Beyond Distillation: Pushing the Limits of Medical LLM Reasoning with Minimalist Rule-Based RL
Che Liu, Haozhe Wang, Jiazhen Pan, Zhongwei Wan, Yong Dai, Fangzhen Lin, Wenjia Bai, Daniel Rueckert, Rossella Arcucci
2025-05-28

Summary
This paper talks about AlphaMed, a new medical AI model that gets really good at answering medical questions by learning from simple rules instead of just copying other models.
What's the problem?
The problem is that most medical AI models aren't great at reasoning through tough medical questions because they usually learn by copying answers from bigger models, which doesn't always help them truly understand or solve new problems.
What's the solution?
The researchers trained AlphaMed using reinforcement learning, where the model gets rewarded for following basic, clear rules when answering questions.
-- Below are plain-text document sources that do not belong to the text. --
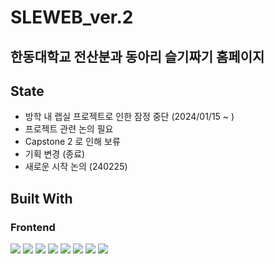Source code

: # SLEWEB_ver.2

## 한동대학교 전산분과 동아리 슬기짜기 홈페이지 

## State
- 방학 내 랩실 프로젝트로 인한 잠정 중단 (2024/01/15 ~ )
- 프로젝트 관련 논의 필요
- Capstone 2 로 인해 보류
- 기획 변경 (종료)
- 새로운 시작 논의 (240225)

## Built With

### Frontend

![](https://img.shields.io/badge/JavaScript-F7DF1E?style=for-the-badge&logo=javascript&logoColor=black)
![](https://img.shields.io/badge/HTML5-E34F26?style=for-the-badge&logo=html5&logoColor=white)
![](https://img.shields.io/badge/CSS3-1572B6?style=for-the-badge&logo=css3&logoColor=white)
![](https://img.shields.io/badge/React-20232A?style=for-the-badge&logo=react&logoColor=61DAFB)
![](https://img.shields.io/badge/axios-5A29E4?style=for-the-badge&logo=axios&logoColor=white)
![](https://img.shields.io/badge/styledcomponents-DB7093?style=for-the-badge&logo=styledcomponents&logoColor=white)
![](https://img.shields.io/badge/mui-007FFF?style=for-the-badge&logo=mui&logoColor=white)
![](https://img.shields.io/badge/Markdown-000000?style=for-the-badge&logo=markdown&logoColor=white)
This approach helped AlphaMed think through problems better and perform much higher on medical question tests than models trained the usual way.
Why it matters?
This matters because it means we can build smarter and more trustworthy medical AI tools that can help doctors and patients by providing better answers and reasoning, which is really important for healthcare.
Abstract
AlphaMed, a medical LLM, demonstrates superior reasoning capabilities through reinforcement learning using minimalist rule-based rewards, surpassing conventionally trained models on medical QA benchmarks.